Validating Backup Integrity By Using CHKSGFILES

The backup/restore application may choose to validate the integrity of a shadow copy backup set. During a backup operation managed by the Volume Shadow Copy Service, there is no opportunity for Microsoft Exchange Server 2010 to read each database file in its entirety and verify its checksum integrity. Therefore, database and transaction log file integrity should be verified by the backup application. Microsoft recommends that the backup application verify the physical consistency of the shadow copy set prior to informing the Exchange Writer that the backup is complete. Upon successful backup, Exchange store updates the headers of the backed-up databases to reflect the last successful backup times and removes transaction logs from the server that are no longer required to roll forward from the last successful backup.
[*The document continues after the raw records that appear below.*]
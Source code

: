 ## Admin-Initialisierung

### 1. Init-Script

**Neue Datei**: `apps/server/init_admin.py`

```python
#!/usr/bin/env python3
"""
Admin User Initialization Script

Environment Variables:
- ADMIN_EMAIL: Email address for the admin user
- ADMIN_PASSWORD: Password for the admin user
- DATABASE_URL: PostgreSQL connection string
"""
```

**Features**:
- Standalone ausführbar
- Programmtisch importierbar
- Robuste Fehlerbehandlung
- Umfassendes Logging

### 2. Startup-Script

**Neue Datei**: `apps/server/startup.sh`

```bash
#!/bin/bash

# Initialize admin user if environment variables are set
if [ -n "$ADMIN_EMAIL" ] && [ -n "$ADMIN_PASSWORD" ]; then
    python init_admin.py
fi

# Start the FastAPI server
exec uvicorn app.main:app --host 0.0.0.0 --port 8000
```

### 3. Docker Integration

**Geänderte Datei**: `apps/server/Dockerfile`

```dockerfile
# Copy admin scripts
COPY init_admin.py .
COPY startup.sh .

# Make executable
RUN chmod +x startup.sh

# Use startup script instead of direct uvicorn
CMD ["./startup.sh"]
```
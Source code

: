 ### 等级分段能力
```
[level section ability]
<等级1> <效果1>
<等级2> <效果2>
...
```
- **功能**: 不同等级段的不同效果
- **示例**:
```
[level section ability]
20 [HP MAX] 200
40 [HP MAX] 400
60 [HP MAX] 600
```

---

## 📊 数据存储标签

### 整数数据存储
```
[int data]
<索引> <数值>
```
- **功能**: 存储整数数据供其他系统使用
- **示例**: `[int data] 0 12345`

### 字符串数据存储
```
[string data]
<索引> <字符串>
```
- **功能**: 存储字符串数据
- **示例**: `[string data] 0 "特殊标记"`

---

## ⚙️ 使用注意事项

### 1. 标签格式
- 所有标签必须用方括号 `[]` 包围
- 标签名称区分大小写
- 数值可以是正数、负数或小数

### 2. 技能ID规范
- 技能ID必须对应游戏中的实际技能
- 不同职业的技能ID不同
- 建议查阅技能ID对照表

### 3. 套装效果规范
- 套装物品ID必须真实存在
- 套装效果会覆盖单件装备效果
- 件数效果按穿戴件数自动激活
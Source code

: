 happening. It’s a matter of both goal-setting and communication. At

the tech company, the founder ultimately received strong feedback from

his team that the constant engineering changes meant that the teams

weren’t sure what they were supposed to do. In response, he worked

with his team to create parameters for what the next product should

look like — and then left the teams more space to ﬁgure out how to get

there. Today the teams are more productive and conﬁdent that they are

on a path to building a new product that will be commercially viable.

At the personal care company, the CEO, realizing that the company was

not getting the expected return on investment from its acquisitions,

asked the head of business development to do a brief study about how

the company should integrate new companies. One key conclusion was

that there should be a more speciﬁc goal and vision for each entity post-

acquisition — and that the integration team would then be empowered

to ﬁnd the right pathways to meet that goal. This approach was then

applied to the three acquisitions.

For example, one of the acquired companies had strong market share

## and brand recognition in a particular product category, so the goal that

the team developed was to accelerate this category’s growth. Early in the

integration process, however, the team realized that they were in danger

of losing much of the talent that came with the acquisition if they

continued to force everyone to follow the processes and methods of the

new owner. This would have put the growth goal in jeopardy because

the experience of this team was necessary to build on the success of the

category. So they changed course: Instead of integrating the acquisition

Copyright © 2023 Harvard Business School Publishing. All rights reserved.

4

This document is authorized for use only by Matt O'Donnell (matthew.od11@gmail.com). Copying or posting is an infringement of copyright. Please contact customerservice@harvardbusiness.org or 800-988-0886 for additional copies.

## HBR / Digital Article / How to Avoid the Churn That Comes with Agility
Previous versions of Exchange provide no programmatic means of verifying the physical consistency of shadow copy backups. With Exchange 2003, the only solution available to backup vendors is the command-line tool Eseutil, which requires its text output to be captured and parsed and has a very basic throttling functionality.

In order to provide better granularity and control during the consistency check process, Exchange 2010 includes a set of unmanaged public APIs packaged into a DLL (chksgfiles.dll). The CHKSGFILES DLL is installed with all Exchange server roles as well as part of the Admin-only option to enable running consistency checks off of an Exchange server on a proxy backup machine.

The downloadable Exchange 2010 SDK includes the necessary header (hxx) and LIB files.

Computers that are running Exchange 2010 are exclusively 64-bit, and a 32-bit version of CHKSGFILES is not available. Exchange 2010 consistency check APIs can also be used to verify the physical consistency of Exchange 2003 and Exchange 2007 database and log files, with the following caveats:

  • APIs will check only the .edb and .log files, they will not check any .stm files, because verifying the physical consistency of .stm files requires the databases to be in a clean-shutdown state.

  • Exchange 2003, Exchange 2007, and Exchange 2010 databases cannot be checked within the same process, because the database engine only supports one page size per process. Page size for Exchange 2007 is 8K, while the page size for Exchange 2003 is 4K, and page size for Exchange 2010 is 32K.